2. Diese Münze, mit der
    alle Welt bezahlt,
    Ruhm –,
    mit Handschuhen fasse ich diese Münze an,
    mit Ekel trete ich sie unter mich.
 
    Wer will bezahlt sein?
    Die Käuflichen...
    Wer feil steht, greift
    mit fetten Händen
    nach diesem Allerwelts-Blechklingklang Ruhm!
 
    –  Willst du sie kaufen?
    Sie sind alle käuflich.
    Aber biete viel!
    klingle mit vollem Beutel!
    – du stärkst sie sonst,
    du stärkst sonst ihre Tugend...
 
    Sie sind alle tugendhaft.
    Ruhm und Tugend – das reimt sich.
    Solange die Welt lebt,
    zahlt sie Tugend-Geplapper
    mit Ruhm-Geklapper –,
    die Welt lebt von diesem Lärm...
 
    Vor allen Tugendhaften
    will ich schuldig sein,
    schuldig heißen mit jeder großen Schuld!

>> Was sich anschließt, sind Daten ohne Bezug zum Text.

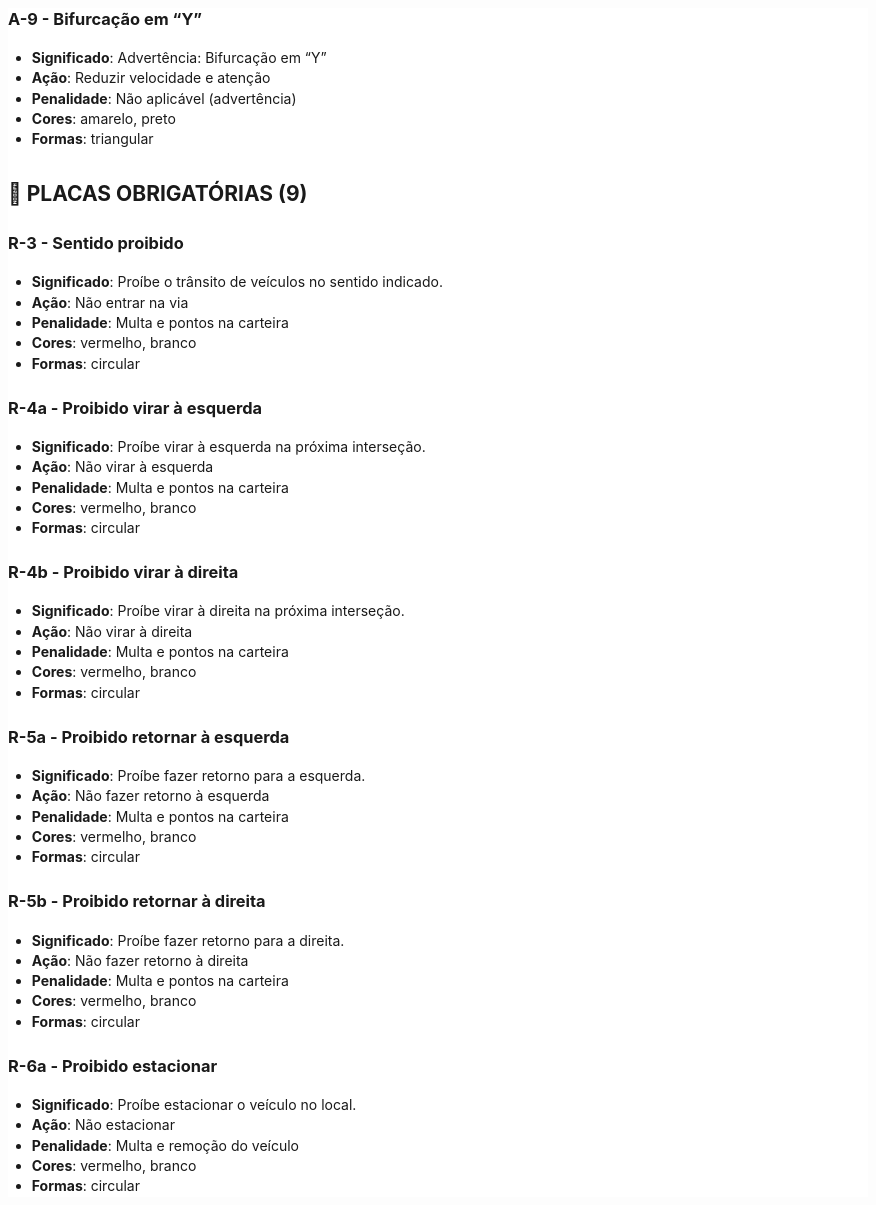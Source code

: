 ### A-9 - Bifurcação em “Y”
- **Significado**: Advertência: Bifurcação em “Y”
- **Ação**: Reduzir velocidade e atenção
- **Penalidade**: Não aplicável (advertência)
- **Cores**: amarelo, preto
- **Formas**: triangular

## 🚫 PLACAS OBRIGATÓRIAS (9)

### R-3 - Sentido proibido
- **Significado**: Proíbe o trânsito de veículos no sentido indicado.
- **Ação**: Não entrar na via
- **Penalidade**: Multa e pontos na carteira
- **Cores**: vermelho, branco
- **Formas**: circular

### R-4a - Proibido virar à esquerda
- **Significado**: Proíbe virar à esquerda na próxima interseção.
- **Ação**: Não virar à esquerda
- **Penalidade**: Multa e pontos na carteira
- **Cores**: vermelho, branco
- **Formas**: circular

### R-4b - Proibido virar à direita
- **Significado**: Proíbe virar à direita na próxima interseção.
- **Ação**: Não virar à direita
- **Penalidade**: Multa e pontos na carteira
- **Cores**: vermelho, branco
- **Formas**: circular

### R-5a - Proibido retornar à esquerda
- **Significado**: Proíbe fazer retorno para a esquerda.
- **Ação**: Não fazer retorno à esquerda
- **Penalidade**: Multa e pontos na carteira
- **Cores**: vermelho, branco
- **Formas**: circular

### R-5b - Proibido retornar à direita
- **Significado**: Proíbe fazer retorno para a direita.
- **Ação**: Não fazer retorno à direita
- **Penalidade**: Multa e pontos na carteira
- **Cores**: vermelho, branco
- **Formas**: circular

### R-6a - Proibido estacionar
- **Significado**: Proíbe estacionar o veículo no local.
- **Ação**: Não estacionar
- **Penalidade**: Multa e remoção do veículo
- **Cores**: vermelho, branco
- **Formas**: circular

    Vor allen Ruhms-Schalltrichtern
    wird mein Ehrgeiz zum Wurm –,
    unter solchen gelüstet’s mich,
    der Niedrigste zu sein...
 
    Diese Münze, mit der
    alle Welt bezahlt,
    Ruhm –, 
    mit Handschuhen fasse ich diese Münze an,
    mit Ekel trete ich sie unter mich.
 
3. Still! –
    Von großen Dingen – ich sehe Großes! –
    soll man schweigen
    oder groß reden:
    rede groß, meine entzückte Weisheit!
 
    Ich sehe hinauf –
    dort rollen Lichtmeere:
    – o Nacht, o Schweigen, o totenstiller Lärm!...

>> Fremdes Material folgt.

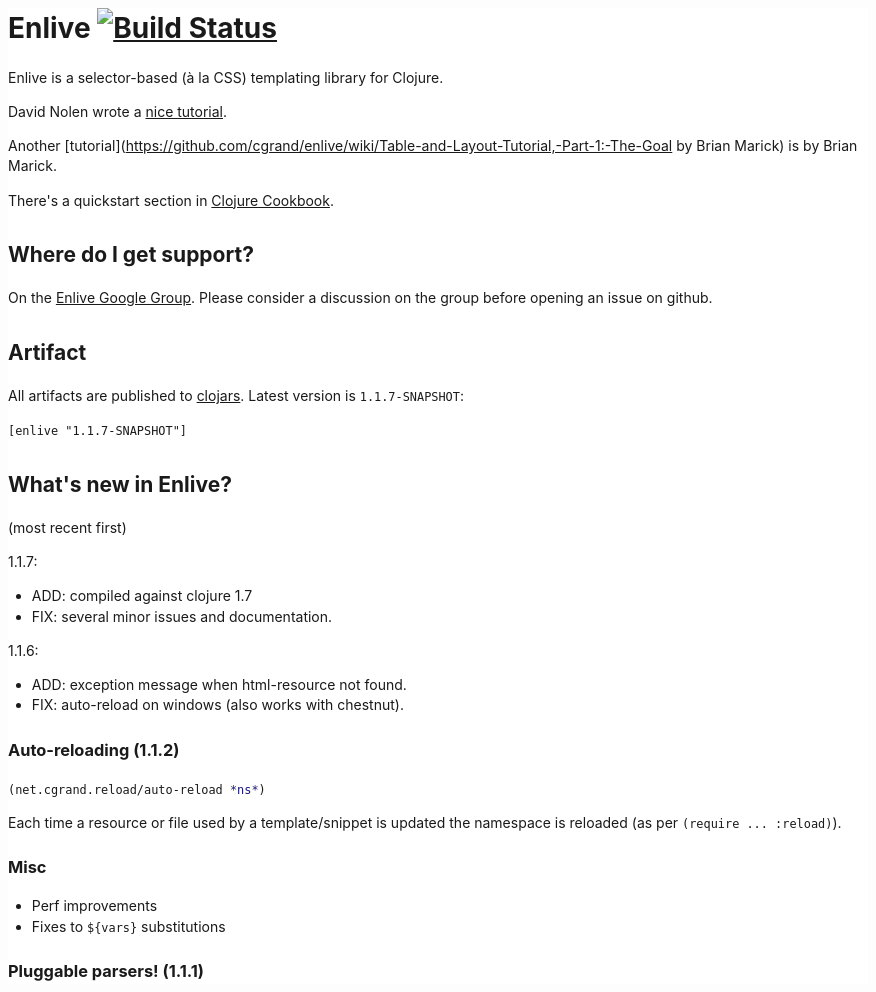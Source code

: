 # Enlive [![Build Status](https://travis-ci.org/cgrand/enlive.png?branch=master)](https://travis-ci.org/cgrand/enlive)

Enlive is a selector-based (à la CSS) templating library for Clojure.

David Nolen wrote a [nice tutorial](http://github.com/swannodette/enlive-tutorial/).

Another [tutorial](https://github.com/cgrand/enlive/wiki/Table-and-Layout-Tutorial,-Part-1:-The-Goal by Brian Marick) is by Brian Marick.

There's a quickstart section in [Clojure Cookbook](https://github.com/clojure-cookbook/clojure-cookbook/blob/master/07_webapps/7-11_enlive.asciidoc).

## Where do I get support?

On the [Enlive Google Group](http://groups.google.com/group/enlive-clj).
Please consider a discussion on the group before opening an issue on github.

## Artifact

All artifacts are published to [clojars](https://clojars.org/enlive). Latest version is `1.1.7-SNAPSHOT`:

```
[enlive "1.1.7-SNAPSHOT"]
```

## What's new in Enlive?

(most recent first)

1.1.7:
- ADD: compiled against clojure 1.7
- FIX: several minor issues and documentation.

1.1.6:
- ADD: exception message when html-resource not found.
- FIX: auto-reload on windows (also works with chestnut).

### Auto-reloading (1.1.2)

```clj
(net.cgrand.reload/auto-reload *ns*)
```

Each time a resource or file used by a template/snippet is updated the
namespace is reloaded (as per `(require ... :reload)`).

### Misc

  * Perf improvements
  * Fixes to `${vars}` substitutions

### Pluggable parsers! (1.1.1)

    Ich sehe ein Zeichen –,
    aus fernsten Fernen
    sinkt langsam funkelnd ein Sternbild gegen mich...
 
4. Höchstes Gestirn des Seins!
    Ewiger Bildwerke Tafel!
Du kommst zu mir? –
Was keiner erschaut hat,
deine stumme Schönheit –,
wie? sie flieht vor meinen Blicken nicht?

Schild der Notwendigkeit!
Ewiger Bildwerke Tafel!
    – aber du weißt es ja:
    was alle hassen,
    was allein ich liebe,
    daß du ewig bist!
    daß du notwendig bist!
    Meine Liebe entzündet
    sich ewig nur an der Notwendigkeit.
 
    Schild der Notwendigkeit!
    Höchstes Gestirn des Seins!
    – das kein Wunsch erreicht,
    das kein Nein befleckt,
    ewiges Ja des Seins,
    ewig bin ich dein Ja:
    denn ich liebe dich, o Ewigkeit!